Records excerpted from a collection
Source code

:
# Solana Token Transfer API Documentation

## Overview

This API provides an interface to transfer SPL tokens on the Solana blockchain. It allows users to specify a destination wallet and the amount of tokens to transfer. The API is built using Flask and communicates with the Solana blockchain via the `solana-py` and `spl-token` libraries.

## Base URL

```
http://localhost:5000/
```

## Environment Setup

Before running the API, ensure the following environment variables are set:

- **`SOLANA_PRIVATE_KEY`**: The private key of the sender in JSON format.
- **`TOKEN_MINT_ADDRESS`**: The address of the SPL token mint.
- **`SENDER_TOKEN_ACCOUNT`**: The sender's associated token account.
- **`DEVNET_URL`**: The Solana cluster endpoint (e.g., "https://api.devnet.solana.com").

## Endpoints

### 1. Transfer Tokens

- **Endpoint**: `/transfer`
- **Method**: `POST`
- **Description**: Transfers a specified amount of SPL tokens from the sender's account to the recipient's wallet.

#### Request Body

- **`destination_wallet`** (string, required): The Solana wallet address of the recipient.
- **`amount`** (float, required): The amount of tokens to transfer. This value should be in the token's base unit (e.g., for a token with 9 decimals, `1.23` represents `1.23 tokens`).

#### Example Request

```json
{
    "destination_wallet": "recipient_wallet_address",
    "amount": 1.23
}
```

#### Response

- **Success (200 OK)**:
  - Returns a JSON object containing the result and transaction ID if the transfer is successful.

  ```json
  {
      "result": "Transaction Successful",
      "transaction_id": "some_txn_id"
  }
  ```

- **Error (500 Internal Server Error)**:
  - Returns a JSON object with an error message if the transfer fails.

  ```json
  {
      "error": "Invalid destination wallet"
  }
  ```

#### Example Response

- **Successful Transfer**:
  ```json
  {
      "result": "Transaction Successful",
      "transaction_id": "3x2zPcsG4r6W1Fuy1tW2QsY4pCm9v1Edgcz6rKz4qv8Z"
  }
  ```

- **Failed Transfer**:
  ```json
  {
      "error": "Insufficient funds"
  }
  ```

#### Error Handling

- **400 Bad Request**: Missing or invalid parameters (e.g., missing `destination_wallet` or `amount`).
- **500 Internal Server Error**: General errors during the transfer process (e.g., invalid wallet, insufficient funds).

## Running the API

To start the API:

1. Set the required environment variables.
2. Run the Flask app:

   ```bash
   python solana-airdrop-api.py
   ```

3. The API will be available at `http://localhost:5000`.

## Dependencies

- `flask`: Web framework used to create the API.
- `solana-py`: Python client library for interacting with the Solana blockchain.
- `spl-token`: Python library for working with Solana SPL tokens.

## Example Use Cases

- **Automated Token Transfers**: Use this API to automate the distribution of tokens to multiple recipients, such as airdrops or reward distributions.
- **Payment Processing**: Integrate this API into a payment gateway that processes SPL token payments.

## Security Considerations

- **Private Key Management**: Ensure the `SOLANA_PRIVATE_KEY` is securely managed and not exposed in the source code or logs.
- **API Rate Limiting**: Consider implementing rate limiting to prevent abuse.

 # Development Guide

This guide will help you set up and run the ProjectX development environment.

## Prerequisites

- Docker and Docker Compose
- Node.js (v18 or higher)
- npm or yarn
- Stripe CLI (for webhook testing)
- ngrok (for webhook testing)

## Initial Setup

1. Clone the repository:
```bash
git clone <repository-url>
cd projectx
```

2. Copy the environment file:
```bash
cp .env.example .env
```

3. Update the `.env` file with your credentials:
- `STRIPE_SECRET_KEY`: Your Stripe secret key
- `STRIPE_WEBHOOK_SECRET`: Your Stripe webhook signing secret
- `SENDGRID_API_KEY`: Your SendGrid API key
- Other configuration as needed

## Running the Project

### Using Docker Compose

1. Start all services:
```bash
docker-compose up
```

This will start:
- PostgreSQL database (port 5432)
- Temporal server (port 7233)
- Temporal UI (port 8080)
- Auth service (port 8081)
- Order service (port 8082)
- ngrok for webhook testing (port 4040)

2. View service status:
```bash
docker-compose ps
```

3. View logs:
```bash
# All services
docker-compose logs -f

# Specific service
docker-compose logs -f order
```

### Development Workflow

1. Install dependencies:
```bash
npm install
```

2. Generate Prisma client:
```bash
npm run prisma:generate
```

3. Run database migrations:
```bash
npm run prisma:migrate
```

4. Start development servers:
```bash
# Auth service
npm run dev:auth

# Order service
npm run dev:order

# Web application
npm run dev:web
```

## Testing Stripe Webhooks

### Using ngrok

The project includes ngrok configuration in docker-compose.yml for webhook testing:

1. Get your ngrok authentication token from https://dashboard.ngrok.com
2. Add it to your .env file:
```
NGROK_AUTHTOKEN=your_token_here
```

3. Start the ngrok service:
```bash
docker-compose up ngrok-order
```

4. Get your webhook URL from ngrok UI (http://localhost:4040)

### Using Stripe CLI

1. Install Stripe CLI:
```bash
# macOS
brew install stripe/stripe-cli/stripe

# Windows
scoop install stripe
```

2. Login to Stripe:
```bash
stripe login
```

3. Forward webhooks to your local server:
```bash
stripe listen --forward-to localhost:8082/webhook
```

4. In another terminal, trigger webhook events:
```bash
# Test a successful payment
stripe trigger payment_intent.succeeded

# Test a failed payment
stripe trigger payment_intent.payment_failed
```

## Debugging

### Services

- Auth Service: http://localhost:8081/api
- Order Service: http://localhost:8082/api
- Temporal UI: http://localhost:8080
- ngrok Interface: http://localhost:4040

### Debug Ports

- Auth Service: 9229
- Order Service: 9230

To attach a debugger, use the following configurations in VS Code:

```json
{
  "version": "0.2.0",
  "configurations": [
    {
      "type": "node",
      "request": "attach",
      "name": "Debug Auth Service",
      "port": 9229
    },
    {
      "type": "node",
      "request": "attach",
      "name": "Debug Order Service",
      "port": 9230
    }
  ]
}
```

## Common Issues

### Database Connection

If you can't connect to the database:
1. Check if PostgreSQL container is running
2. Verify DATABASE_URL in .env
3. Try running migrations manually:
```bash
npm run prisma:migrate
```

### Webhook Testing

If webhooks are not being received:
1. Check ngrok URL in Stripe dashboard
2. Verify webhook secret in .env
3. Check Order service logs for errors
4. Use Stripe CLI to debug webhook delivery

## Assignment
Please give an exact copy of the lines above, beginning with the line containing "- Docker and Docker Compose" and running through the line containing "3. Update the", and of no other lines.

## Answer area
- Docker and Docker Compose
- Node.js (v18 or higher)
- npm or yarn
- Stripe CLI (for webhook testing)
- ngrok (for webhook testing)

## Initial Setup

1. Clone the repository:
```bash
git clone <repository-url>
cd projectx
```

2. Copy the environment file:
```bash
cp .env.example .env
```

3. Update the `.env` file with your credentials:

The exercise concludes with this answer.